SUPPLIED RECORDS START

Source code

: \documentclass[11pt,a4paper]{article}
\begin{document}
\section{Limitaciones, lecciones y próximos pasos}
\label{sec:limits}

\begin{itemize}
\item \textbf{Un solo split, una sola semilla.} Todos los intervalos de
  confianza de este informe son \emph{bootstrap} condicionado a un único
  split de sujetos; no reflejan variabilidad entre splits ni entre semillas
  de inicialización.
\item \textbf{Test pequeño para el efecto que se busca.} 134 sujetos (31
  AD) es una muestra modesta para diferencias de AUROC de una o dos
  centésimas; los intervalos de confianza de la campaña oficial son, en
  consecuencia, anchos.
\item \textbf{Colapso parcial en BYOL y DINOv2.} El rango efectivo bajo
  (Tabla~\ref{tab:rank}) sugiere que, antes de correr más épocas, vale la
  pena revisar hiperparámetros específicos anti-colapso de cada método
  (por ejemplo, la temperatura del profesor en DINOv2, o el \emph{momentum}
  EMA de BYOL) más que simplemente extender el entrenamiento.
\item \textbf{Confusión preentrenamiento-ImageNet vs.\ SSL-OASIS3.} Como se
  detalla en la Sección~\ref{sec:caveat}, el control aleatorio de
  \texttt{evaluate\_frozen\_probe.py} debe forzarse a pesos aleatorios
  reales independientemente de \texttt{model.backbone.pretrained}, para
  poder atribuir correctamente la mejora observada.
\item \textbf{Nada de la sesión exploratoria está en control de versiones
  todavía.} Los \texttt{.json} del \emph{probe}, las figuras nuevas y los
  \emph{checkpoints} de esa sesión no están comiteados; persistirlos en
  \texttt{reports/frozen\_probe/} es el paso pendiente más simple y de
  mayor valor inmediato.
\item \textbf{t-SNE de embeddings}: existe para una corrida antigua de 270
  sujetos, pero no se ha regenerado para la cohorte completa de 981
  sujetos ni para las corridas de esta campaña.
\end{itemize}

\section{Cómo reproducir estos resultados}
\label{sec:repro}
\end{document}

SUPPLIED RECORDS END
SUPPLIED RECORDS START

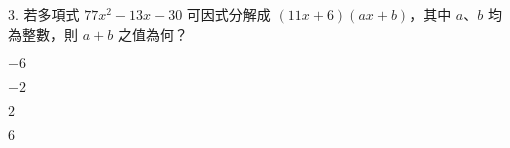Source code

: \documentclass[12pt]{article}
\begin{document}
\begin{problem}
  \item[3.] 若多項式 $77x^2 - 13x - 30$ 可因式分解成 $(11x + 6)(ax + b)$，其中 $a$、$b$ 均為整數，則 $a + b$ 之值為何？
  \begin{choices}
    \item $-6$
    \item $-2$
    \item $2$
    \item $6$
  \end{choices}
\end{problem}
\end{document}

SUPPLIED RECORDS END

§ YOUR ASSIGNMENT: As listed above, the lines from the line with "(por ejemplo, la" to the line with "nuevas y los" are to be echoed exactly, with both ends included and nothing added.

§ TASK OUTPUT:
  (por ejemplo, la temperatura del profesor en DINOv2, o el \emph{momentum}
  EMA de BYOL) más que simplemente extender el entrenamiento.
\item \textbf{Confusión preentrenamiento-ImageNet vs.\ SSL-OASIS3.} Como se
  detalla en la Sección~\ref{sec:caveat}, el control aleatorio de
  \texttt{evaluate\_frozen\_probe.py} debe forzarse a pesos aleatorios
  reales independientemente de \texttt{model.backbone.pretrained}, para
  poder atribuir correctamente la mejora observada.
\item \textbf{Nada de la sesión exploratoria está en control de versiones
  todavía.} Los \texttt{.json} del \emph{probe}, las figuras nuevas y los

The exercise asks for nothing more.